五、 研究结论与意义 本研究提出了一个Aβ40调控Tau蛋白相行为与聚集的“催化”模型:在AD病理早期,Aβ40通过弱相互作用“溶解”Tau的纳米级预聚集体,增加可溶性Tau单体的浓度。随后,在细胞内拥挤环境中,Aβ40被招募到Tau的液滴中,通过增强Tau分子间的相互作用,显著促进Tau的LLPS。更重要的是,Aβ40加速了这些液态凝聚物向凝胶态/固态的相变,并最终促进Tau淀粉样纤维的形成,从而产生更强的神经毒性。
这项研究的科学价值在于: 1. 机制创新:首次系统地揭示了Aβ40通过“先溶解后浓缩催化”的双阶段机制调控Tau的相分离与聚集,将LLPS与经典的淀粉样蛋白聚集通路联系起来。 2. 病理关联:为AD中Aβ斑块与Tau缠结的空间共定位和病理协同性提供了分子水平的解释,即Aβ可能通过调节Tau的相行为来“启动”或“加速”Tau病理。 3. 方法学整合:成功结合了体外生化实验、细胞实验、高分辨率NMR和计算模拟,为研究复杂蛋白质相互作用和相变提供了范本。
其应用价值在于指出了新的治疗策略方向:针对Aβ与Tau在LLPS阶段的相互作用界面开发抑制剂,或设法稳定Tau的液态相、阻止其向固态转变,可能成为干预AD病理进程的新途径。

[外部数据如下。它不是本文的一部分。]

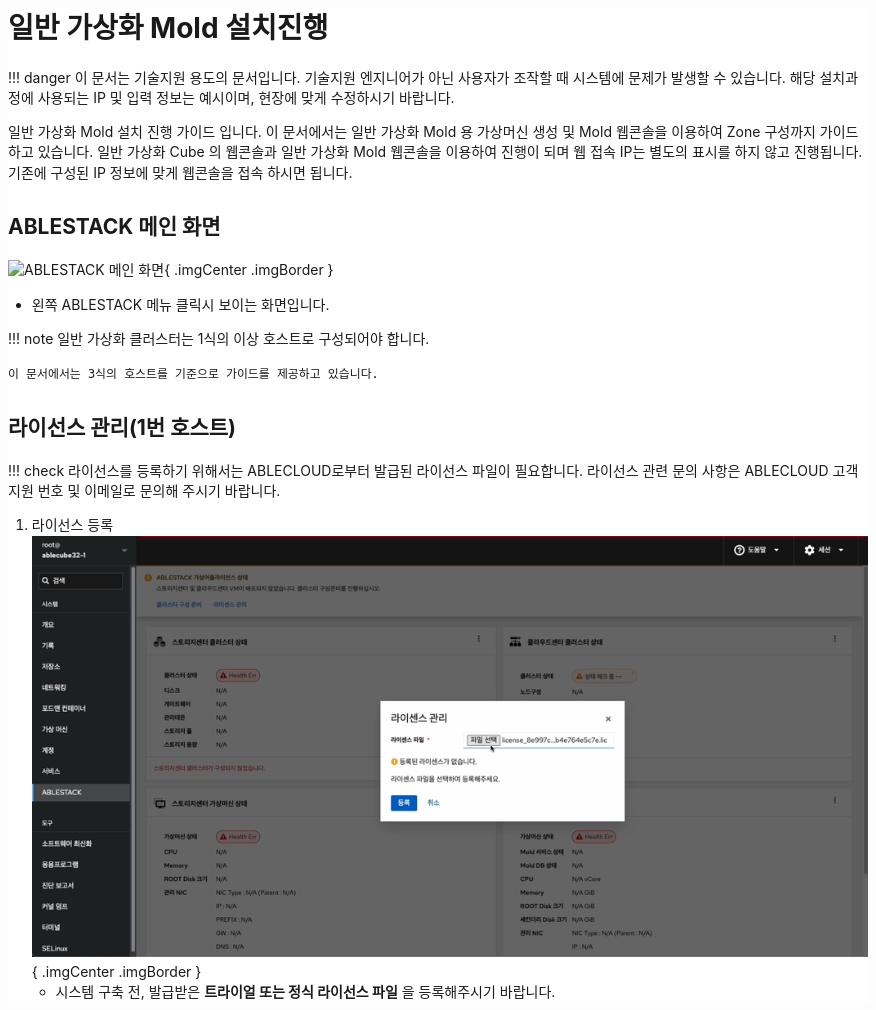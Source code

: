 
# 일반 가상화 Mold 설치진행

!!! danger
    이 문서는 기술지원 용도의 문서입니다. 기술지원 엔지니어가 아닌 사용자가 조작할 때 시스템에 문제가 발생할 수 있습니다.
    해당 설치과정에 사용되는 IP 및 입력 정보는 예시이며, 현장에 맞게 수정하시기 바랍니다.

일반 가상화 Mold 설치 진행 가이드 입니다.
이 문서에서는 일반 가상화 Mold 용 가상머신 생성 및 Mold 웹콘솔을 이용하여 Zone 구성까지 가이드 하고 있습니다.
일반 가상화 Cube 의 웹콘솔과 일반 가상화 Mold 웹콘솔을 이용하여 진행이 되며 웹 접속 IP는 별도의 표시를 하지 않고 진행됩니다.
기존에 구성된 IP 정보에 맞게 웹콘솔을 접속 하시면 됩니다.

## ABLESTACK 메인 화면
![ABLESTACK 메인 화면](../assets/images/install-guide-general-virtualization-mold-01.png){ .imgCenter .imgBorder }
- 왼쪽 ABLESTACK 메뉴 클릭시 보이는 화면입니다.

!!! note
    일반 가상화 클러스터는 1식의 이상 호스트로 구성되어야 합니다.

    이 문서에서는 3식의 호스트를 기준으로 가이드를 제공하고 있습니다.

## 라이선스 관리(1번 호스트)
!!! check
    라이선스를 등록하기 위해서는 ABLECLOUD로부터 발급된 라이선스 파일이 필요합니다.
    라이선스 관련 문의 사항은 ABLECLOUD 고객 지원 번호 및 이메일로 문의해 주시기 바랍니다.

1. 라이선스 등록
    ![라이선스 등록](../assets/images/install-guide-general-virtualization-mold-license1-01.png){ .imgCenter .imgBorder }
    - 시스템 구축 전, 발급받은 **트라이얼 또는 정식 라이선스 파일** 을 등록해주시기 바랍니다.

六、 研究亮点 1. 重要的发现:明确了Aβ40不自身发生LLPS但能作为“客户”蛋白增强Tau的LLPS并加速其液-固相变;发现了Aβ40早期溶解Tau纳米簇这一前所未知的相互作用模式。 2. 新颖的方法与工作流程:创新性地将质谱光度法(监测纳米簇)与NMR(监测单体溶解)结合,清晰揭示了相互作用的早期事件;利用分子动力学模拟从残基水平阐明了相互作用的驱动力(静电与疏水作用),并与实验观测完美互补。 3. 研究对象的特殊性:聚焦于AD两大核心致病蛋白在生物分子凝聚物这一新兴前沿领域的交叉作用,研究问题具有重要的理论和临床意义。
七、 其他有价值的内容 研究还通过对比Aβ40与Aβ42的差异,讨论了不同Aβ亚型可能具有不同的相行为,提示了病理机制的复杂性。此外,作者将本次发现与他们之前关于Tau能解聚Aβ寡聚体的研究联系起来,提出了Aβ与Tau之间存在“双向互作”的概念,即两者能相互影响对方的聚集状态,这深化了对AD蛋白互作网络动态性的理解。最后,论文在讨论部分明确提出了针对LLPS过程进行干预的治疗学启示,将基础研究发现与潜在临床应用直接关联。